§ Work instruction: Lines outside the range are not wanted. Give again exactly the lines between the line holding "</LinearLayout>" and the line holding "pC0.082 terminator level", inclusive, from the listing below.

►

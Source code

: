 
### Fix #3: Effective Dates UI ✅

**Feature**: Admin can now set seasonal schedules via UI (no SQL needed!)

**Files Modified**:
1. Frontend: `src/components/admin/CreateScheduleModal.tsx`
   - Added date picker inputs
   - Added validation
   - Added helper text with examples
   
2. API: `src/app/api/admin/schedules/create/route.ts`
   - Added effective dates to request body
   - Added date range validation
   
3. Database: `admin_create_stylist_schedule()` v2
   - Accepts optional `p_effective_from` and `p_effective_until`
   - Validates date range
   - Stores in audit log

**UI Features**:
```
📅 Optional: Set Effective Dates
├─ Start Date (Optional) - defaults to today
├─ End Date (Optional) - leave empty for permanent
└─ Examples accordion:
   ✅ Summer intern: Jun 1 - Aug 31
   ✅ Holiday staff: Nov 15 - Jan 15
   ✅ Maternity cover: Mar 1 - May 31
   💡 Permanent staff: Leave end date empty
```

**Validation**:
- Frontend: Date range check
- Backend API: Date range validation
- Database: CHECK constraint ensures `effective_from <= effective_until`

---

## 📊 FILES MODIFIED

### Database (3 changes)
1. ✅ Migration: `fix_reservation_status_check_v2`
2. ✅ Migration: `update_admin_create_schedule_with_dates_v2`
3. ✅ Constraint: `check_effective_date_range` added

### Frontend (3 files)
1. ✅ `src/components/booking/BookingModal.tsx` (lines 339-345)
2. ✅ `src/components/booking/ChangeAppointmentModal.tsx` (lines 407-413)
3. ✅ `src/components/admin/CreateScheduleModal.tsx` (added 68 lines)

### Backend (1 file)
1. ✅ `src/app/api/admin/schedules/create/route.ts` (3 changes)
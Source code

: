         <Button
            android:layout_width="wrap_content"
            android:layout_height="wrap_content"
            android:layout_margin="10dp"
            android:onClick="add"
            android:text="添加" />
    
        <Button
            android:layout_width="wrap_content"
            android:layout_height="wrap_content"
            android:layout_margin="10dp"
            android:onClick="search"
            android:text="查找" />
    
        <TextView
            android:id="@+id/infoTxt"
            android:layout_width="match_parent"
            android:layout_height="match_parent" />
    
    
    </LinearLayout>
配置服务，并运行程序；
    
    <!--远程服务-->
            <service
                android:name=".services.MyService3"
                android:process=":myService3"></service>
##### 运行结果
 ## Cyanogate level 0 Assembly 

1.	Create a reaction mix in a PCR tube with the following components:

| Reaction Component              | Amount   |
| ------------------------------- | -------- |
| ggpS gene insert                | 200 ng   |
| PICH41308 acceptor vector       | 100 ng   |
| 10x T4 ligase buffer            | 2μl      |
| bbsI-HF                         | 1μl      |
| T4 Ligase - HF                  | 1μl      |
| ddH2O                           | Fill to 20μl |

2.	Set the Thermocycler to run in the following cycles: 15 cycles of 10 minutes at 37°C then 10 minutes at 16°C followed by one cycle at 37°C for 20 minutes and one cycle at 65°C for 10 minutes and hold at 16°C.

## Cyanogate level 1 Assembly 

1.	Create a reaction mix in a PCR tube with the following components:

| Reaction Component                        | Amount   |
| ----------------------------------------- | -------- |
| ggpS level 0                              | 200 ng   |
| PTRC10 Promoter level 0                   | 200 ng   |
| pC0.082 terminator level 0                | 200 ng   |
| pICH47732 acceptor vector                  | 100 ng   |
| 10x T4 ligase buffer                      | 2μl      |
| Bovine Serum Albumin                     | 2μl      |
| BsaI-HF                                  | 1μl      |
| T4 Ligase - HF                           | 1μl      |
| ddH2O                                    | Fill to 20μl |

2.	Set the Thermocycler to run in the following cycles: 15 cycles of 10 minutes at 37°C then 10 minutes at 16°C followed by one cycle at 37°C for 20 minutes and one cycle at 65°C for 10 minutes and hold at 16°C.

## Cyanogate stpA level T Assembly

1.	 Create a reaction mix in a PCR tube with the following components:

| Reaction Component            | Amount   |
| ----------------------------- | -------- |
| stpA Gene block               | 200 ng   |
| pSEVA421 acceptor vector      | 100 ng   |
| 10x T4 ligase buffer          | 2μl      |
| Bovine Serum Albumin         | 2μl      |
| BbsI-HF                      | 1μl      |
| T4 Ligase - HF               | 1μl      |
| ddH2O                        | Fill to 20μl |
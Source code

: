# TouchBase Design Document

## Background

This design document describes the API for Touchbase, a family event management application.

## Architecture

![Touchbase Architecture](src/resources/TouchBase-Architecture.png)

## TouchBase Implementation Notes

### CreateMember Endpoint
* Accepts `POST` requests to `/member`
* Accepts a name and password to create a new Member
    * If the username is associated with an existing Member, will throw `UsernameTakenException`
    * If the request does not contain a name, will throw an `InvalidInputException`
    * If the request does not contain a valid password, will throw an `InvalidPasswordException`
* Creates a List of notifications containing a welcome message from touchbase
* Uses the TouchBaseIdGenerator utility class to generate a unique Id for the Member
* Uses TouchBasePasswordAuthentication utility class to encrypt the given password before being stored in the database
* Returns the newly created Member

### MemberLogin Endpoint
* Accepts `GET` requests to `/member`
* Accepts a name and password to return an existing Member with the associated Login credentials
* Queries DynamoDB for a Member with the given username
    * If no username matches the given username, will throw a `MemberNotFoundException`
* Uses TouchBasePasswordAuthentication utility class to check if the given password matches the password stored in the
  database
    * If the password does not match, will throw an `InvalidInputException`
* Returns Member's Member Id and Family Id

◄

§ Expected output:
    </LinearLayout>
配置服务，并运行程序；
    
    <!--远程服务-->
            <service
                android:name=".services.MyService3"
                android:process=":myService3"></service>
##### 运行结果
 ## Cyanogate level 0 Assembly 

1.	Create a reaction mix in a PCR tube with the following components:

| Reaction Component              | Amount   |
| ------------------------------- | -------- |
| ggpS gene insert                | 200 ng   |
| PICH41308 acceptor vector       | 100 ng   |
| 10x T4 ligase buffer            | 2μl      |
| bbsI-HF                         | 1μl      |
| T4 Ligase - HF                  | 1μl      |
| ddH2O                           | Fill to 20μl |

2.	Set the Thermocycler to run in the following cycles: 15 cycles of 10 minutes at 37°C then 10 minutes at 16°C followed by one cycle at 37°C for 20 minutes and one cycle at 65°C for 10 minutes and hold at 16°C.

## Cyanogate level 1 Assembly 

1.	Create a reaction mix in a PCR tube with the following components:

| Reaction Component                        | Amount   |
| ----------------------------------------- | -------- |
| ggpS level 0                              | 200 ng   |
| PTRC10 Promoter level 0                   | 200 ng   |
| pC0.082 terminator level 0                | 200 ng   |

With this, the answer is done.